Dealing with multiple model instances using EMWithVE

Kirluu commented 6 years ago

Hi :)

We are doing our master's thesis at the IT University of Copenhagen, and we have a series of questions, that we hope there exists some useful answers for :)

We are working with a setup very similar to the spam-filter application case from chapter 3 in the "Practical Probabilistic Programming" book, and our questions regard the efficiency of learning for such a model. In essence, we have several model instances, which all reference some "shared" Beta-elements for learning, which in effect results in quite a large net of connected elements. We are looking to be able to perform the learning of our Beta-elements, but without having to evaluate the entire network of connected elements at once, but instead train and learn from each individual model instance one at a time instead.

Here are some more specific questions:

Why does EMWithVE use a completely different setup (ExpectationMaximizationWithFactors) compared to the other inference algorithms when used with EM? What are the optimizations / differences that apply here - and is there some litterature that you could point us to that would help us understand some of the differences?
If we attempt use GeneralizedEM with VE, it seems that that all active elements in the universe (thereby all our connected model instances) are passed as inputs to the inference algorithm. As the amount of model instances increases, this quickly becomes infeasible for an algorithm such as VE. If we consider the spam filter case from Chapter 3, would it not be possible to use the inference algorithm on each sample separately and then combine their results during the expectation step, rather than attempting to calculate the sufficient statistics for all model instances' elements all at once? We figured that this splitting-approach might be feasible with VE (if each individual model instance is not very complex), and also have the added benefit of being parallelizable (since each sample can be reasoned about separately) if we can use StructuredVE for the task. Is there a reason why this approach is not used? Is it not feasible? If it is possible, could you provide some pointers for how we can achieve this goal?

To bring about our perspective, we are trying to optimize our training-setup for our thesis work, such that an alteration to the probabilistic model will take a little time as possible to see the effect of - both in regards to training and of course evaluation. The setup with our model instances getting tangled into each other due to the shared Beta-elements seems to meddle with the efficiency of most inference algorithms in Figaro that are usable with EM. Is there some other approach that we could go with as an alternate setup?

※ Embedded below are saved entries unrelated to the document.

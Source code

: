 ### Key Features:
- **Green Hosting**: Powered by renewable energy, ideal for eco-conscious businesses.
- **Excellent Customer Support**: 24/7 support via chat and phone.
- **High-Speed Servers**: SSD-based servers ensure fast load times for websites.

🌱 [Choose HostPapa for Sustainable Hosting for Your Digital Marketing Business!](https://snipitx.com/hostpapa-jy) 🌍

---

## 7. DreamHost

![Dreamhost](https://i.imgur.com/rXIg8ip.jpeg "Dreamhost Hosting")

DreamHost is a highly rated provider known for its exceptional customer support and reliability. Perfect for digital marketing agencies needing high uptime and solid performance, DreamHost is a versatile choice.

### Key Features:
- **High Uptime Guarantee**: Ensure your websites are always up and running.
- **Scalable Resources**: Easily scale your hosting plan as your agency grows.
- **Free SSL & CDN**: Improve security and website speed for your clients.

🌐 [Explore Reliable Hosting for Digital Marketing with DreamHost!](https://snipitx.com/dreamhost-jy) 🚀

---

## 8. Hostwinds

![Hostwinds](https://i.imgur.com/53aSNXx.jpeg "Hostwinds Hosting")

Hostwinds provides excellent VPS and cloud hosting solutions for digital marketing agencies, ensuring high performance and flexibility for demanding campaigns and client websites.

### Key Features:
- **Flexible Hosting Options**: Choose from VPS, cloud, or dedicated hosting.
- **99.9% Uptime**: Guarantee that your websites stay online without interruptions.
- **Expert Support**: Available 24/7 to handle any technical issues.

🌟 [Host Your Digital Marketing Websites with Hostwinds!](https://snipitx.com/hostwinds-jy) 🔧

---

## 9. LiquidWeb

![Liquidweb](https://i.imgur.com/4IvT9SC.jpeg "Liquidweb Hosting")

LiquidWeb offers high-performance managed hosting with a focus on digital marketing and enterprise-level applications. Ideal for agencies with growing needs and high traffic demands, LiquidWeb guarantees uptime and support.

As another note, we believe that we are able to build our model in such a fashion that we should have little to no hidden variables (namely 0 in the learning-case, and only a single one in the evaluation-phase), which should help the efficiency of whatever inference algorithm we end up with. Also, according to litterature (https://ai.stanford.edu/~chuongdo/papers/em_tutorial.pdf), if one has no hidden variables, then you are in fact in the "complete data case", meaning that Maximum Likelihood Estimation should be feasible for the problem, namely the simple learning of the frequencies of one's dataset, rather than requiring the use of EM. Is there some way to access the MLE logic that is used as part of the EM-algorithm from somewhere in the source code?

Thanks a lot, Hoping the best, Best regards, Christian and Kenneth, Students at the IT University of Copenhagen, Denmark

apfeffer commented 6 years ago

Hi Christian and Kenneth,

I believe the reason EMWithVE has a different setup from the other algorithms is because those other algorithms are generalized for any inference algorithm that computes the distribution over the parameters, whereas EMWithVE uses the factors directly to compute the expected sufficient statistics. In other words, computing sufficient statistics is baked into VE, but not the other algorithms, so they need a different setup.

I share your concern about all the active elements being inputs to VE in every iteration. I recommend that you consider using OnlineEM, since that processes only one inference at a time. This is how we deal with large datasets.

We have not tried using Structured VE with EM. It is possible it will work fine, however this is unknown territory.

I appreciate your interest. Please let me know if this helps and if you have any other questions.

Thanks,

Avi

From: Kirluu notifications@github.com Reply-To: p2t2/figaro reply@reply.github.com Date: Wednesday, April 11, 2018 at 8:06 AM To: p2t2/figaro figaro@noreply.github.com Cc: Subscribed subscribed@noreply.github.com Subject: [p2t2/figaro] Dealing with multiple model instances using EMWithVE (#740)

Hi :)

We are doing our master's thesis at the IT University of Copenhagen, and we have a series of questions, that we hope there exists some useful answers for :)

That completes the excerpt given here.